Sweatpants are fine…for some things, namely exercising. Hence the name SWEATpants. Though given the state of alot of people these days, working up a sweat at the Taco Bell drive through isn’t that difficult for you people.
I understand that every once in a while, most people have one of those days; you’re sick but have to go to class, or just popping out to the drug store at 8:30pm on a Thursday, I get it, I really do. But for the most part sweatpants should not be worn in restaurants, offices, schools, shops, or public places, no matter if they say juicy on the ass or how expensive they were.

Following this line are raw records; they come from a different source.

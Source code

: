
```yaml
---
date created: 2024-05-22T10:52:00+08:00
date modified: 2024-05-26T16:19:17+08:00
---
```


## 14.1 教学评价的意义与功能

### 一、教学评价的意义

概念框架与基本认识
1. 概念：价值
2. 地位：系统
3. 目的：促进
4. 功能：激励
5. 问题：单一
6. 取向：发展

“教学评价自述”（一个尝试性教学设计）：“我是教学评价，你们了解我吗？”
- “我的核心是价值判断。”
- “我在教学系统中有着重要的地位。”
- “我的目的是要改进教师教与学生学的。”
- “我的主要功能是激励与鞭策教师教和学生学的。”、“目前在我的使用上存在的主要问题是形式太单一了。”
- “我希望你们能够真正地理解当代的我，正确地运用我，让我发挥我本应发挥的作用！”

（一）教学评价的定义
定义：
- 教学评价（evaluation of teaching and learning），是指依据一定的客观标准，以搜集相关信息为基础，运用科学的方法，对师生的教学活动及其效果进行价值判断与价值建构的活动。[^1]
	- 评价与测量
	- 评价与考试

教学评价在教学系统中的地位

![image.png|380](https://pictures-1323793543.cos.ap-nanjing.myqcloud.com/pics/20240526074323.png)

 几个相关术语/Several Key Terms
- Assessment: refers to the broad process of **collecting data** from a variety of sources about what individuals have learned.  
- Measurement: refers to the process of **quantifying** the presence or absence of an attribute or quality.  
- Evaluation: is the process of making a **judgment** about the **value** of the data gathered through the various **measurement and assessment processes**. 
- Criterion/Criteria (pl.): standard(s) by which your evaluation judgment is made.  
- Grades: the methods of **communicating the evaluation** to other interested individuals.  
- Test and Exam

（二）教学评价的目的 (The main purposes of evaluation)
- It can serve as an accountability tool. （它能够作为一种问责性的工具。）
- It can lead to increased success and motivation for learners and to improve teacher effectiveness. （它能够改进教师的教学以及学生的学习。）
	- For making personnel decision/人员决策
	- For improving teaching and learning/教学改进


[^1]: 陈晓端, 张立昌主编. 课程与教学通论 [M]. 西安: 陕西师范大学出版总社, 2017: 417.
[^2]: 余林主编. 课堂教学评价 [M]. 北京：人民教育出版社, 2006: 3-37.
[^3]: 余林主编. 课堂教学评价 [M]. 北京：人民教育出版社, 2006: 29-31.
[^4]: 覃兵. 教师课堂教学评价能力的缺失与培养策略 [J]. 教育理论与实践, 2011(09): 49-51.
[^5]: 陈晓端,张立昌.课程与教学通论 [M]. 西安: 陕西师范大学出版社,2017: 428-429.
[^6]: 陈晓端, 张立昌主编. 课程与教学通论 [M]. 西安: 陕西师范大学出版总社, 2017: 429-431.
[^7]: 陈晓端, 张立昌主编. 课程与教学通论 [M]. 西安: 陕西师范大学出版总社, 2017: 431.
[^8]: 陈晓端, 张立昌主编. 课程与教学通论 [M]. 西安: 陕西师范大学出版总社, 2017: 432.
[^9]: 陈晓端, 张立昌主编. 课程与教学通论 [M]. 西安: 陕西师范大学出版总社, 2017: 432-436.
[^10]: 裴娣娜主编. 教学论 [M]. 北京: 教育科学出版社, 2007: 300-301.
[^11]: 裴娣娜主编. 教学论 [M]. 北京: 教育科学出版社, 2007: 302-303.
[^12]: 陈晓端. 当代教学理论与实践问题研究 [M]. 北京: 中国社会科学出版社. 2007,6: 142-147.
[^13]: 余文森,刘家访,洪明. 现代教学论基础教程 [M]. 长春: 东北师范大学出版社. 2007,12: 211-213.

It takes so little effort to throw on chinos, just do it. And for you ladies, I can just say that I dressed as a gladiator for Halloween once (leather kilt-thing and all) and let me tell you, take advantage of that. Not wearing pants is extremely comfortable.
People have no civic pride these days, no sense of community and coming together to make things better. It’s been “me, me, me” since the 1970’s (thanks, our parents as teens, real good job on that one.) You’re flying on a plane? Wear a nice shirt and a pair of trousers, you’ll be surprised how nicely your treated by stewardesses and security people. Out to din at a nice restaurant for a relatives birthday? Show a little class by throwing on that necktie they bought you for your birthday two years ago, you’ll look nice, and they’ll be happy. Going to class? Take two extra minutes to wear slacks and a belt, and you’ll be amazed at the amount of pretty girls who compliment your “classy looks.”
Otherwise you’re the guy in the ratty pink floyd t-shirt and ed hardy hat.